A Lei nº 14.133/2021 (Nova Lei de Licitações e Contratos Administrativos) estabelece que a contratação direta por dispensa de licitação, em casos de emergência, deve atender a situações de risco iminente, sendo limitada ao prazo estritamente necessário à resolução da urgência. Pergunta-se: havia de fato urgência incontornável que justificasse a dispensa de licitação por três anos e no valor de R$ 5 milhões? Ou o contrato extrapolou os limites da excepcionalidade, configurando desvio do instituto da emergência para atender conveniências políticas? Essa análise deve ser realizada pelos órgãos de controle, especialmente o Ministério Público Estadual e o Tribunal de Contas do Estado de Sergipe, sob pena de grave precedente administrativo.
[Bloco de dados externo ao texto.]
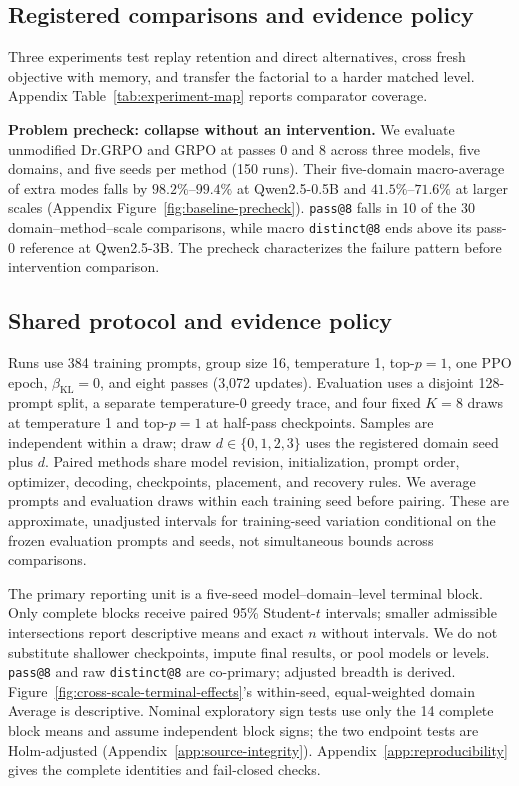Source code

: \subsection{Registered comparisons and evidence policy}
\label{app:comparison-design}

Three experiments test replay retention and direct alternatives, cross
fresh objective with memory, and transfer the factorial to a harder matched
level. Appendix Table~\ref{tab:experiment-map} reports comparator coverage.

\noindent\textbf{Problem precheck: collapse without an intervention.}
We evaluate unmodified Dr.GRPO and GRPO at passes 0 and 8 across three
models, five domains, and five seeds per method (150 runs). Their
five-domain macro-average of extra modes falls by \(98.2\%\)--\(99.4\%\)
at Qwen2.5-0.5B and \(41.5\%\)--\(71.6\%\) at larger scales
(Appendix Figure~\ref{fig:baseline-precheck}). \texttt{pass@8} falls in 10 of
the 30 domain--method--scale comparisons, while macro \texttt{distinct@8} ends
above its pass-0 reference at Qwen2.5-3B. The
precheck characterizes the failure pattern before intervention comparison.


\subsection{Shared protocol and evidence policy}
\label{sec:shared-protocol}

Runs use 384 training
prompts, group size 16, temperature 1, top-\(p=1\), one PPO epoch,
\(\beta_{\mathrm{KL}}=0\), and eight passes (3,072 updates). Evaluation uses a
disjoint 128-prompt split, a separate temperature-0 greedy trace, and four
fixed \(K=8\) draws at temperature 1 and top-\(p=1\) at half-pass checkpoints.
Samples are independent within a draw; draw \(d\in\{0,1,2,3\}\) uses the
registered domain seed plus \(d\). Paired methods share model revision,
initialization, prompt order, optimizer, decoding, checkpoints, placement, and
recovery rules.
We average prompts and evaluation draws within each training seed before pairing. These are approximate, unadjusted intervals for training-seed variation conditional on the frozen evaluation prompts and seeds, not simultaneous bounds across comparisons.

The primary reporting unit is a five-seed model--domain--level terminal block. Only
complete blocks receive paired 95\% Student-\(t\) intervals; smaller admissible
intersections report descriptive means and exact \(n\) without intervals. We do not substitute
shallower checkpoints, impute final results, or pool models or levels.
\texttt{pass@8} and raw \texttt{distinct@8} are co-primary; adjusted breadth is
derived. Figure~\ref{fig:cross-scale-terminal-effects}'s within-seed,
equal-weighted domain Average is descriptive. Nominal exploratory sign tests use only the
14 complete block means and assume independent block signs; the two endpoint
tests are Holm-adjusted (Appendix~\ref{app:source-integrity}).
Appendix~\ref{app:reproducibility} gives the complete identities and fail-closed
checks.

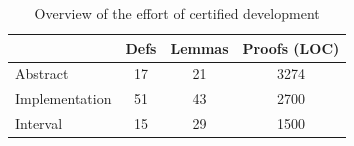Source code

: \begin{table}[h]
  \centering
  \small
  \begin{tabular}{lccc}
      \toprule
      & \textbf{Defs} & \textbf{Lemmas} & \textbf{Proofs (LOC)} \\
      \midrule
      Abstract & 17 & 21 & 3274 \\
      Implementation & 51 & 43 & 2700 \\
      Interval & 15 & 29 & 1500 \\
      \bottomrule
  \end{tabular}
  \caption{Overview of the effort of certified development}
  \label{tab:abstract_impl}
\end{table}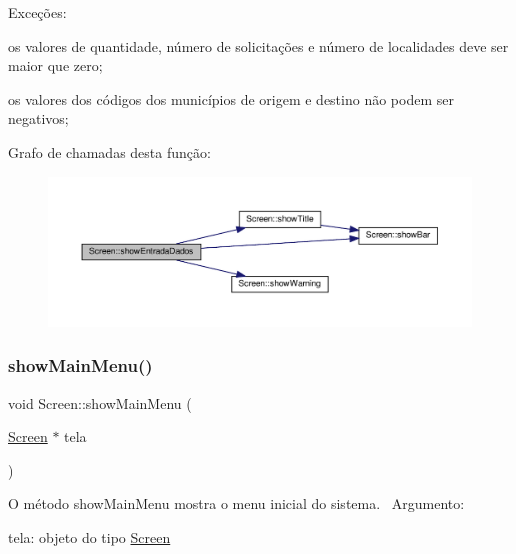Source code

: Exceções\+:
\begin{DoxyItemize}
\item os valores de quantidade, número de solicitações e número de localidades deve ser maior que zero;
\item os valores dos códigos dos municípios de origem e destino não podem ser negativos;
\end{DoxyItemize}Grafo de chamadas desta função\+:\nopagebreak
\begin{figure}[H]
\begin{center}
\leavevmode
\includegraphics[width=350pt]{classScreen_a7b425f6ea8830066c837f84e09f493a0_cgraph}
\end{center}
\end{figure}
\mbox{\label{classScreen_a3ea61b376ace3fa90b16ba31b01a8107}} 
\subsubsection{\texorpdfstring{show\+Main\+Menu()}{showMainMenu()}}
{\footnotesize\ttfamily void Screen\+::show\+Main\+Menu (\begin{DoxyParamCaption}\item[{\hyperlink{classScreen}{Screen} $\ast$}]{tela }\end{DoxyParamCaption})}

O método show\+Main\+Menu mostra o menu inicial do sistema.~\newline
Argumento\+:
\begin{DoxyItemize}
\item tela\+: objeto do tipo \hyperlink{classScreen}{Screen}
\end{DoxyItemize}


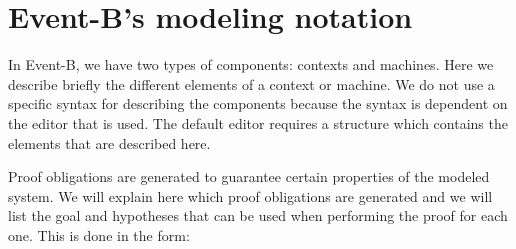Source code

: \newcommand{\varlist}[1]{\mathbf{#1}}
\newcommand{\allconstants}{\varlist{c}}
\newcommand{\absvariables}{\varlist{v}}
\newcommand{\concvariables}{\varlist{w}}
\newcommand{\allvariables}{{\absvariables,\concvariables}}
\newcommand{\absparameters}{\varlist{t}}
\newcommand{\concparameters}{\varlist{u}}
\newcommand{\allparameters}{{\absparameters,\concparameters}}
\newcommand{\absbeforeafter}{\mathcal{S}}
\newcommand{\concbeforeafter}{\mathcal{T}}

\newcommand{\axioms}{A(\allconstants)}
\newcommand{\absinvariants}{I(\allconstants,\absvariables)}
\newcommand{\concinvariants}{J(\allconstants,\absvariables,\concvariables)}
\newcommand{\absguards}{G(\allconstants,\absvariables,\absparameters)}
\newcommand{\concguards}{H(\allconstants,\concvariables,\concparameters)}
\newcommand{\witnesspred}{W(\allconstants,\allvariables,\absvariables',\concvariables',\allparameters)}
\newcommand{\bapred}{\concbeforeafter(\allparameters,\concvariables,\concparameters,\concvariables')}

\clearpage

\section{Event-B's modeling notation}
\label{modeling_notation}

In Event-B, we have two types of components: contexts and machines.
Here we describe briefly the different elements of a context or machine.
We do not use a specific syntax for describing the components because the syntax is dependent on the editor that is
used. The default editor requires a structure which contains the elements that are described here.

Proof obligations are generated to guarantee certain properties of the modeled system.
We will explain here which proof obligations are generated and we will list the goal and hypotheses that can be used
when performing the proof for each one.
This is done in the form:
O caso não envolve apenas a formalidade de um contrato. Trata-se de questão que atinge a sensibilidade social e o respeito à dor das famílias, pois transforma o luto em experiência transitória e mercantilizada. Além disso, está em discussão o uso adequado dos recursos públicos e a responsabilidade do gestor em adotar medidas estruturais, planejadas e eficientes e não soluções paliativas e dispendiosas. Nossa Senhora do Socorro, município com mais de 180 mil habitantes, não pode ficar refém de medidas temporárias quando a legislação exige planejamento de políticas públicas permanentes e sustentáveis.
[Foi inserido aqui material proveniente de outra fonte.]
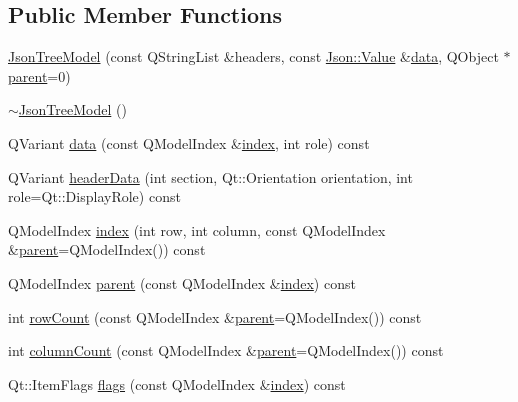 \subsection*{Public Member Functions}
\begin{DoxyCompactItemize}
\item 
\hyperlink{class_json_tree_model_ae578e41b3c06ef9ae969b0e7e43c8f98}{Json\+Tree\+Model} (const Q\+String\+List \&headers, const \hyperlink{class_json_1_1_value}{Json\+::\+Value} \&\hyperlink{class_json_tree_model_a6fb35b30bb69bc63a6faa6b123256ac5}{data}, Q\+Object $\ast$\hyperlink{class_json_tree_model_aea54120cdf66d49e8f0ad176eed8fc99}{parent}=0)
\item 
\hyperlink{class_json_tree_model_aa727dca0c93d6a6dd5ff01fad68b4d13}{$\sim$\+Json\+Tree\+Model} ()
\item 
Q\+Variant \hyperlink{class_json_tree_model_a6fb35b30bb69bc63a6faa6b123256ac5}{data} (const Q\+Model\+Index \&\hyperlink{class_json_tree_model_ac8be89cc178ef5151479be23006d18e3}{index}, int role) const
\item 
Q\+Variant \hyperlink{class_json_tree_model_ac7bebf8fa62b65a6bed96dba108c00a0}{header\+Data} (int section, Qt\+::\+Orientation orientation, int role=Qt\+::\+Display\+Role) const
\item 
Q\+Model\+Index \hyperlink{class_json_tree_model_ac8be89cc178ef5151479be23006d18e3}{index} (int row, int column, const Q\+Model\+Index \&\hyperlink{class_json_tree_model_aea54120cdf66d49e8f0ad176eed8fc99}{parent}=Q\+Model\+Index()) const
\item 
Q\+Model\+Index \hyperlink{class_json_tree_model_aea54120cdf66d49e8f0ad176eed8fc99}{parent} (const Q\+Model\+Index \&\hyperlink{class_json_tree_model_ac8be89cc178ef5151479be23006d18e3}{index}) const
\item 
int \hyperlink{class_json_tree_model_a7b9499f0aac83100742eaf4e0f160933}{row\+Count} (const Q\+Model\+Index \&\hyperlink{class_json_tree_model_aea54120cdf66d49e8f0ad176eed8fc99}{parent}=Q\+Model\+Index()) const
\item 
int \hyperlink{class_json_tree_model_a65c133944c24a5121f8a4f89775e18a6}{column\+Count} (const Q\+Model\+Index \&\hyperlink{class_json_tree_model_aea54120cdf66d49e8f0ad176eed8fc99}{parent}=Q\+Model\+Index()) const
\item 
Qt\+::\+Item\+Flags \hyperlink{class_json_tree_model_ab85e55867599e981b4e6697271998b0f}{flags} (const Q\+Model\+Index \&\hyperlink{class_json_tree_model_ac8be89cc178ef5151479be23006d18e3}{index}) const
\item 

\end{DoxyCompactItemize}
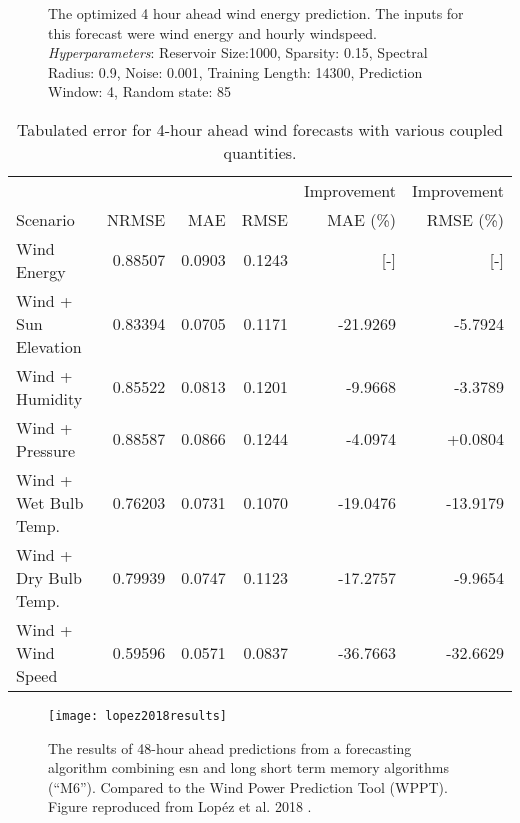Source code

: \begin{figure*}[h]
  \centering
  
  \caption{The optimized 4 hour ahead wind energy prediction. The inputs for this forecast were wind energy and hourly windspeed. \textit{Hyperparameters}: Reservoir Size:1000, Sparsity: 0.15, Spectral Radius: 0.9, Noise: 0.001, Training Length: 14300, Prediction Window: 4, Random state: 85}
  \label{fig:wind04}
\end{figure*}
\FloatBarrier
  \begin{table*}[h]
    \centering
    \caption{Tabulated error for 4-hour ahead wind forecasts with various coupled quantities.}
    \label{tab:wind04}
    \begin{tabular}{lrrrrr}
      \hline
      & & & & Improvement & Improvement \\
      Scenario &NRMSE & MAE & RMSE & MAE (\%) & RMSE (\%)\\
      \hline
      Wind Energy & 0.88507 &0.0903 & 0.1243 & [-] & [-] \\
      Wind + Sun Elevation & 0.83394 &0.0705 & 0.1171 & -21.9269 & -5.7924 \\
      Wind + Humidity & 0.85522 & 0.0813 & 0.1201 & -9.9668 & -3.3789 \\
      Wind + Pressure & 0.88587 & 0.0866 & 0.1244 & -4.0974 & +0.0804 \\
      Wind + Wet Bulb Temp. & 0.76203 & 0.0731 & 0.1070 & -19.0476 & -13.9179 \\
      Wind + Dry Bulb Temp. & 0.79939 & 0.0747 & 0.1123 & -17.2757 & -9.9654 \\
      Wind + Wind Speed & 0.59596 & 0.0571 & 0.0837 & -36.7663 & -32.6629 \\
      \hline
    \end{tabular}
  \end{table*}
\begin{figure*}
  \texttt{[image: lopez2018results]}
  \caption{The results of 48-hour ahead predictions from a forecasting algorithm combining \gls{esn}
  and long short term memory algorithms (``M6''). Compared to the Wind Power Prediction
  Tool (WPPT). Figure reproduced from Lop\'ez et al. 2018
  \cite{lopez_wind_2018}.}
  \label{fig:lopez2018}
\end{figure*}
\FloatBarrier
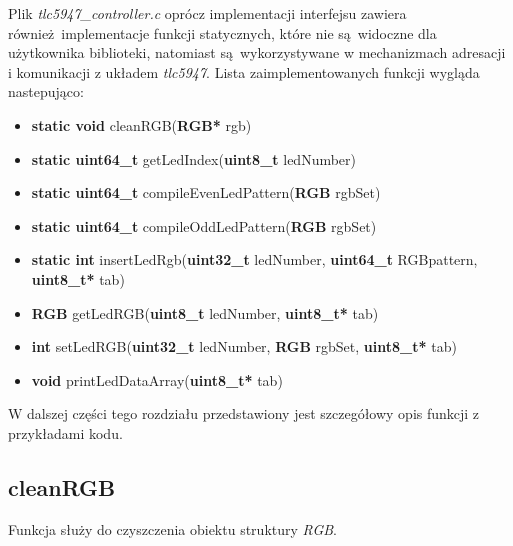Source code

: \documentclass[eng,printmode]{mgr}
\begin{document}
\vspace{0.3cm}

Plik \emph{tlc5947\_controller.c} oprócz implementacji interfejsu zawiera również implementacje funkcji statycznych, które nie są widoczne dla użytkownika biblioteki, natomiast są wykorzystywane w mechanizmach adresacji i komunikacji z układem \emph{tlc5947}. Lista zaimplementowanych funkcji wygląda nastepująco:


  \begin{itemize}[before=\ttfamily]
    \item{\textbf{static void} cleanRGB(\textbf{RGB*} rgb)}
    \item{\textbf{static uint64\_t} getLedIndex(\textbf{uint8\_t} ledNumber)} 
    \item{\textbf{static uint64\_t} compileEvenLedPattern(\textbf{RGB} rgbSet)} 
    \item{\textbf{static uint64\_t} compileOddLedPattern(\textbf{RGB} rgbSet)} 
    \item{\textbf{static int} insertLedRgb(\textbf{uint32\_t} ledNumber, \textbf{uint64\_t} RGBpattern, \textbf{uint8\_t*} tab)} 
    \item{\textbf{RGB} getLedRGB(\textbf{uint8\_t} ledNumber, \textbf{uint8\_t*} tab)} 
    \item{\textbf{int} setLedRGB(\textbf{uint32\_t} ledNumber, \textbf{RGB} rgbSet, \textbf{uint8\_t*} tab)} 
    \item{\textbf{void} printLedDataArray(\textbf{uint8\_t*} tab)} 
  \end{itemize}

\vspace{0.7cm}

W dalszej części tego rozdziału przedstawiony jest szczegółowy opis funkcji z przykładami kodu.

\subsection{cleanRGB} 

Funkcja służy do czyszczenia obiektu struktury \emph{RGB}.
\end{document}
A decisão de transferir para um parceiro privado a gestão emergencial dos sepultamentos não resolve o problema: apenas empurra com a barriga uma questão estrutural que exige responsabilidade administrativa. Ao transformar um tema tão sensível em objeto de suposto favorecimento político, a gestão municipal arrisca não apenas violar a legalidade, mas comprometer a própria confiança da sociedade em seus governantes. Não se faz política com a morte. E quem assim procede cava, junto ao jazigo coletivo da dignidade pública, o túmulo da confiança social.